Furthermore, as a result of Vishnu’s divine intervention a social contract formulated. The great Lord announces the terms: The newcomers will be awarded the right to plow the lands of Ponnivala, but every time an artisan makes a plough for them to use the craftsman responsible will receive three handsome measures of grain. There is no social contract mentioned in the Icelandic case. However, soon after a key moment where Berg insults Thorstein at a wedding and Thorstein’s younger brother Jokul then tries to even things out by launching a reciprocal attack on Berg. The two are separated but Berg then raises the matter later in a public forum at the Hunavan Assembly. A decision is reached. Jokul is to lower himself before Berg by crawling under a mossy arch (see an image of this in this same blog segment). This public announcement of a resolution somewhat resembles Vishnu’s to the gathered Ponnivala crowd that there will now be a set of payment rules detailing what a farmer must pay an artisan for any completed work delivered (a new plough, for example). Jokul refuses to crawl under the arch so Thorstein, his elder brother, steps in to replace him. Apparently one brother could “replace” another in settling a matter like this.
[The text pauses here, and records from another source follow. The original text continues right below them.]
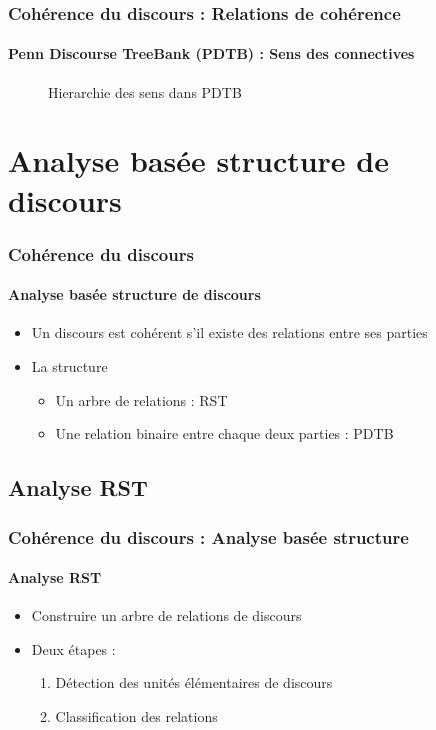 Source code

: \documentclass[xcolor=table]{beamer}
\begin{document}
\begin{frame}
	\frametitle{Cohérence du discours : Relations de cohérence}
	\framesubtitle{Penn Discourse TreeBank (PDTB) : Sens des connectives}
	
	\begin{figure}
		\caption{Hierarchie des sens dans PDTB \cite{2008-prasad-al}}
	\end{figure}
	
\end{frame}

\section{Analyse basée structure de discours}

\begin{frame}
	\frametitle{Cohérence du discours}
	\framesubtitle{Analyse basée structure de discours}
	
	\begin{itemize}
		\item Un discours est cohérent s'il existe des relations entre ses parties
		\item La structure
		\begin{itemize}
			\item Un arbre de relations : RST
			\item Une relation binaire entre chaque deux parties : PDTB
		\end{itemize}
	\end{itemize}
	
\end{frame}

\subsection{Analyse RST}

\begin{frame}
	\frametitle{Cohérence du discours : Analyse basée structure}
	\framesubtitle{Analyse RST}
	
	\begin{itemize}
		\item Construire un arbre de relations de discours
		\item Deux étapes : 
		\begin{enumerate}
			\item Détection des unités élémentaires de discours
			\item Classification des relations
		\end{enumerate}
	\end{itemize}

	\begin{center}
	\end{center}
	
\end{frame}
\end{document}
In sum, in the South Indian epic the causes of social tension differ from those described by the Icelandic story to some extent. In the Ponnivala tale we see mostly group-to-group confrontations. Most of these concern a dispute between the representatives of the three contrastive modes of production described there (artisans, hunters and farmers). The Icelandic story is more focused on personal confrontations between evil doers and those upholding what is presented as “right” or moral behavior. There the heroes oppose sorcery, theft, and personally insulting behaviour). In this sense we can say that the Ponnivala story has the stronger “sociological” perspective, perhaps due to the presence of a denser population and more highly evolved local economy in the area during the period depicted. In part two of this segment, however, we will look below the surface and notice that the artisans versus farmers is a common underlying theme that does appear to be present in the Icelandic case as well.
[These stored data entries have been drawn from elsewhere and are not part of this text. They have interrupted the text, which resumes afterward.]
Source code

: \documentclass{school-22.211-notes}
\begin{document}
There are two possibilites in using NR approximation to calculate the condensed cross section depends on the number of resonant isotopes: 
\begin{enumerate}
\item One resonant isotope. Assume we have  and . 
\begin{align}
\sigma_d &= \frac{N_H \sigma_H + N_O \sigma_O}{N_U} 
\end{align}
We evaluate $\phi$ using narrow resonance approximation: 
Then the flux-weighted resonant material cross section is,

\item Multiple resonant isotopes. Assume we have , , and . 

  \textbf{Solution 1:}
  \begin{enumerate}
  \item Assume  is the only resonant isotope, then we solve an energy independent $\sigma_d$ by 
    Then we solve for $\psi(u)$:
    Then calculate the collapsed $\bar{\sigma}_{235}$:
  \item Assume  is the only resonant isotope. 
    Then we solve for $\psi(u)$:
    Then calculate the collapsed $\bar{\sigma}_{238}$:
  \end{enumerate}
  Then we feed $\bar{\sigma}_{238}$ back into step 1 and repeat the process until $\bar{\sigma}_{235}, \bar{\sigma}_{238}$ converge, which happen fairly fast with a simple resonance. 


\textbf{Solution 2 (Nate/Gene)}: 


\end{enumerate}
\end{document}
It seems fair to say that in the Vatnsdaela Saga the owner of the finest sword (and perhaps also the most magical one) makes the rules. Some kind of divine backing may also be implied by the presence of a temple near Ingimund’s home, but this theme is not well developed. We can be sure that this finest of swords, Aettartangi, came from an outsider, a somewhat intrusive guest who seems to have had other fine goods on his ship as well. This is relevant because of the hint that this visitor had artisan or merchant connections. Clearly the sword’s original owner was not a farmer. Later, in Part Two of this segment I will revisit this probable confrontation between a merchant-artisan and a hero-landowner. (Image 6) This image extends the theme of divine backing. In the Ponnivala case, as one further example, Kunnutaiya and his wife turn to Lord Vishnu for advice before deciding exactly where to locate their new palace. Indeed, Vishnu’s backing of the Ponnivala family is seen repeatedly, right through the story. Interestingly, however, Lord Vishnu switches sides and supports these landowners’ hunter enemies when it really counts, at the very end of the tale (a reversal too complex to discuss further here).


In the Legend of Ponnivala’s third generation Kolatta’s grandsons have fine swords though we are not told exactly how they acquired them. This South Indian story also exhibits more continuity in terms of the long list of adversaries family heroes must face. And grudges last longer. Now the artisans, who were the area’s original inhabitants, continue to hold a grudge against the farmers for three generations. In this image one artisan tries to steal a sword from Kolatta’s grandsons by sneaking into a palace storeroom where their family weapons are kept. But the heavy instrument slips in the thief’s hands and cuts him instead. 

Skipping a few in-between events, the confrontation ends when one grandson, Shankar, arrives on horseback, rescues his brother and beheads the thief with exactly the same tool this man had earlier tried to steal!